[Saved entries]
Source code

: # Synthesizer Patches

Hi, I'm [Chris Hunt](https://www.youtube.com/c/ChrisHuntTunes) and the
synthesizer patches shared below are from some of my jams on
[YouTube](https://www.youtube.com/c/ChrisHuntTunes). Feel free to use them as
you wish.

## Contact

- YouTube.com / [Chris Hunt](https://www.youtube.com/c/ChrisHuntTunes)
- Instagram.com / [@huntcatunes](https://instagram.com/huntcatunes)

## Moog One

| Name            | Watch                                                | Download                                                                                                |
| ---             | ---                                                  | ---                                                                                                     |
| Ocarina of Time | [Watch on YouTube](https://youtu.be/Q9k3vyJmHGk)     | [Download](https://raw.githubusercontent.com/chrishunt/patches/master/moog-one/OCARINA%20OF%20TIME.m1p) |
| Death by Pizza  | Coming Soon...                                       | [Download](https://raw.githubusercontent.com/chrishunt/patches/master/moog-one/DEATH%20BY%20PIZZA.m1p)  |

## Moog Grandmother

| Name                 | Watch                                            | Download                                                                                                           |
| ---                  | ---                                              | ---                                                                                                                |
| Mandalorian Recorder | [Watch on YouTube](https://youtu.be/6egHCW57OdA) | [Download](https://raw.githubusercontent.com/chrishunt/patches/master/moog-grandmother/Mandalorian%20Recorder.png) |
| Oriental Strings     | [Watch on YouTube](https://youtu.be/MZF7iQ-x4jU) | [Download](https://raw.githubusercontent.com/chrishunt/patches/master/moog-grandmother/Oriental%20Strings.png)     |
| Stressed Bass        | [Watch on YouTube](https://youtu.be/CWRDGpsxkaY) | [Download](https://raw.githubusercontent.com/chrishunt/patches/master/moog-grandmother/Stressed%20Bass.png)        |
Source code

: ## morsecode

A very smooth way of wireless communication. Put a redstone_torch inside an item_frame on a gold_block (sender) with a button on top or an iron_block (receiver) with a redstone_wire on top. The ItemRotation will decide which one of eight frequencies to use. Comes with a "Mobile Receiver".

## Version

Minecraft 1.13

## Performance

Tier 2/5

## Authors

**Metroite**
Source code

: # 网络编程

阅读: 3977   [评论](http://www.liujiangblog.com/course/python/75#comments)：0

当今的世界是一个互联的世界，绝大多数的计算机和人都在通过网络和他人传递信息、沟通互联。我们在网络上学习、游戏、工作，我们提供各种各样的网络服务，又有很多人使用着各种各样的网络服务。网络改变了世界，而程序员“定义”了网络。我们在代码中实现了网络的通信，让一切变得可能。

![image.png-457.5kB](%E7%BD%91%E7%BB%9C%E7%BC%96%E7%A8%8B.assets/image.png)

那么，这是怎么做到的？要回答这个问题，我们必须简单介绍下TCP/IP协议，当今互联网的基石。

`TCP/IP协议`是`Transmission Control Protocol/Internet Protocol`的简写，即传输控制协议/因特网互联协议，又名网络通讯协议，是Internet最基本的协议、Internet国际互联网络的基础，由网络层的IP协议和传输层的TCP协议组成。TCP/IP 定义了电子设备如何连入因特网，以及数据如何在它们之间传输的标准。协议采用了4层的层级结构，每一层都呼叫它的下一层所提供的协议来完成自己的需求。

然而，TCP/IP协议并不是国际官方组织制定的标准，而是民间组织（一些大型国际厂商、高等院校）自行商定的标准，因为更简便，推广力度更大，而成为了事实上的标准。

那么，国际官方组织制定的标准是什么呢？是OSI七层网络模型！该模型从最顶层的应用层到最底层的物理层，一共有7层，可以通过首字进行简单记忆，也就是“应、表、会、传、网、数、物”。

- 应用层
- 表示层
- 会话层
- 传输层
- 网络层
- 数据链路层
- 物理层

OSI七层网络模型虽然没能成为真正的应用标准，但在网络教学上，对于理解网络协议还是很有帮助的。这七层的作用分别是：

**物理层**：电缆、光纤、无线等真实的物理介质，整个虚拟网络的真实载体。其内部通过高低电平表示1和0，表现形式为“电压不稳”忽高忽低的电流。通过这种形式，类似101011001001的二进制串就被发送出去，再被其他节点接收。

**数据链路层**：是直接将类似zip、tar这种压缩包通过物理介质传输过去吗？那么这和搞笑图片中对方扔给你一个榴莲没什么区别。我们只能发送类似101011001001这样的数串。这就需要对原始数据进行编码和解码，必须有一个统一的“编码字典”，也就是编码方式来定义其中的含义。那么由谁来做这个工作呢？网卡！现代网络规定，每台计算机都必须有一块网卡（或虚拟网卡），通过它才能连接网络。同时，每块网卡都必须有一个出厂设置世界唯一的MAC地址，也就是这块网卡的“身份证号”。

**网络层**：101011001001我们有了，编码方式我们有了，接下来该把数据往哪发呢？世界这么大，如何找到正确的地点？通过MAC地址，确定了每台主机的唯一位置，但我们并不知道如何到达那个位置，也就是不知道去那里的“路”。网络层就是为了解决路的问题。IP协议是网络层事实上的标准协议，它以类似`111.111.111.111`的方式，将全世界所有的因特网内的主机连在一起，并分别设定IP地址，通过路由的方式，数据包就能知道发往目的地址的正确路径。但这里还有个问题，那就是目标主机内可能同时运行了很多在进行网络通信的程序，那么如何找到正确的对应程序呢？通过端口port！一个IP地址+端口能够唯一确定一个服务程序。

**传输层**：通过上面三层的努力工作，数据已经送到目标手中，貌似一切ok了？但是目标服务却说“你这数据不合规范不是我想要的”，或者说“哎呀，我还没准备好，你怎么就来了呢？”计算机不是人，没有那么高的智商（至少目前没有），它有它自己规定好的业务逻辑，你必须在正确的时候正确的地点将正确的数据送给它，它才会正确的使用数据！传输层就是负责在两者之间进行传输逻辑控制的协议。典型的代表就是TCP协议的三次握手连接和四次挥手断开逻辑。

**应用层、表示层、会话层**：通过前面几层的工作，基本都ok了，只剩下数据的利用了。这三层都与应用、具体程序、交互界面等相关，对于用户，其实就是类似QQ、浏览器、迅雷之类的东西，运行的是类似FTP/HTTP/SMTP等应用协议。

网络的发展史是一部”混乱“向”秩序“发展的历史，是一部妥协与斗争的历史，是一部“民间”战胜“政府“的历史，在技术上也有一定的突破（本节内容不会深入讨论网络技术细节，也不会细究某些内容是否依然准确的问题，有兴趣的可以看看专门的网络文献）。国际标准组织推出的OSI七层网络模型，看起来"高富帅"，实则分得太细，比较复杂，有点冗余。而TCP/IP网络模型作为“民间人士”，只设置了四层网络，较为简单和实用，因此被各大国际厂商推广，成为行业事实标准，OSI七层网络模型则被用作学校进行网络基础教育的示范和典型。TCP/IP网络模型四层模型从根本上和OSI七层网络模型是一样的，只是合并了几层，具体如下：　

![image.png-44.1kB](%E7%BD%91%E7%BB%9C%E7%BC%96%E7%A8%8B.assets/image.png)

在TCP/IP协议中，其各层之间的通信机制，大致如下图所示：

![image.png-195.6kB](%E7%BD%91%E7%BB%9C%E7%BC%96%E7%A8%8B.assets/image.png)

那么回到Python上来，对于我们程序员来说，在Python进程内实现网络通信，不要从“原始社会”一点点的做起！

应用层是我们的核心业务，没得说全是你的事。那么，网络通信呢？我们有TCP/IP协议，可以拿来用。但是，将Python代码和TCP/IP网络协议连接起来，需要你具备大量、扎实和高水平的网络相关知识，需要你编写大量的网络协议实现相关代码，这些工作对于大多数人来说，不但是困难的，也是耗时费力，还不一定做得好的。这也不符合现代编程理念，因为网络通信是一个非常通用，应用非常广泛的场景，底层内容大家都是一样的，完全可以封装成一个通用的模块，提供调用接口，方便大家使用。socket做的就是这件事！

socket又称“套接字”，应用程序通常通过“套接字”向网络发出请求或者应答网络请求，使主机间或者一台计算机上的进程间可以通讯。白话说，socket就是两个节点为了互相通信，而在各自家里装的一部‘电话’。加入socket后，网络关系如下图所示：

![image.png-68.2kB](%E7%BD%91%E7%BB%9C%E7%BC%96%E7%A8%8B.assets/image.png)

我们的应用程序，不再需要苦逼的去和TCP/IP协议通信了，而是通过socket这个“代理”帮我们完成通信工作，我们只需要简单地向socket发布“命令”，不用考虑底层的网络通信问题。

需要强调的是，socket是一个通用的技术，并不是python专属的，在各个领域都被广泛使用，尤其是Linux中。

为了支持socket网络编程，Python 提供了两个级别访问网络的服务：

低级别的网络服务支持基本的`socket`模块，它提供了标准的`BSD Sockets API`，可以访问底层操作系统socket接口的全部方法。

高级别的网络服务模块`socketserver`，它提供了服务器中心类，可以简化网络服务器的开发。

Activity: When you reach the line holding "## Moog One" in the records above, begin reproducing exactly, stop after the line holding "[Watch on YouTube](https://youtu.be/MZF7iQ-x4jU)", and output nothing else.

Solution for this exercise:
## Moog One

| Name            | Watch                                                | Download                                                                                                |
| ---             | ---                                                  | ---                                                                                                     |
| Ocarina of Time | [Watch on YouTube](https://youtu.be/Q9k3vyJmHGk)     | [Download](https://raw.githubusercontent.com/chrishunt/patches/master/moog-one/OCARINA%20OF%20TIME.m1p) |
| Death by Pizza  | Coming Soon...                                       | [Download](https://raw.githubusercontent.com/chrishunt/patches/master/moog-one/DEATH%20BY%20PIZZA.m1p)  |

## Moog Grandmother

| Name                 | Watch                                            | Download                                                                                                           |
| ---                  | ---                                              | ---                                                                                                                |
| Mandalorian Recorder | [Watch on YouTube](https://youtu.be/6egHCW57OdA) | [Download](https://raw.githubusercontent.com/chrishunt/patches/master/moog-grandmother/Mandalorian%20Recorder.png) |
| Oriental Strings     | [Watch on YouTube](https://youtu.be/MZF7iQ-x4jU) | [Download](https://raw.githubusercontent.com/chrishunt/patches/master/moog-grandmother/Oriental%20Strings.png)     |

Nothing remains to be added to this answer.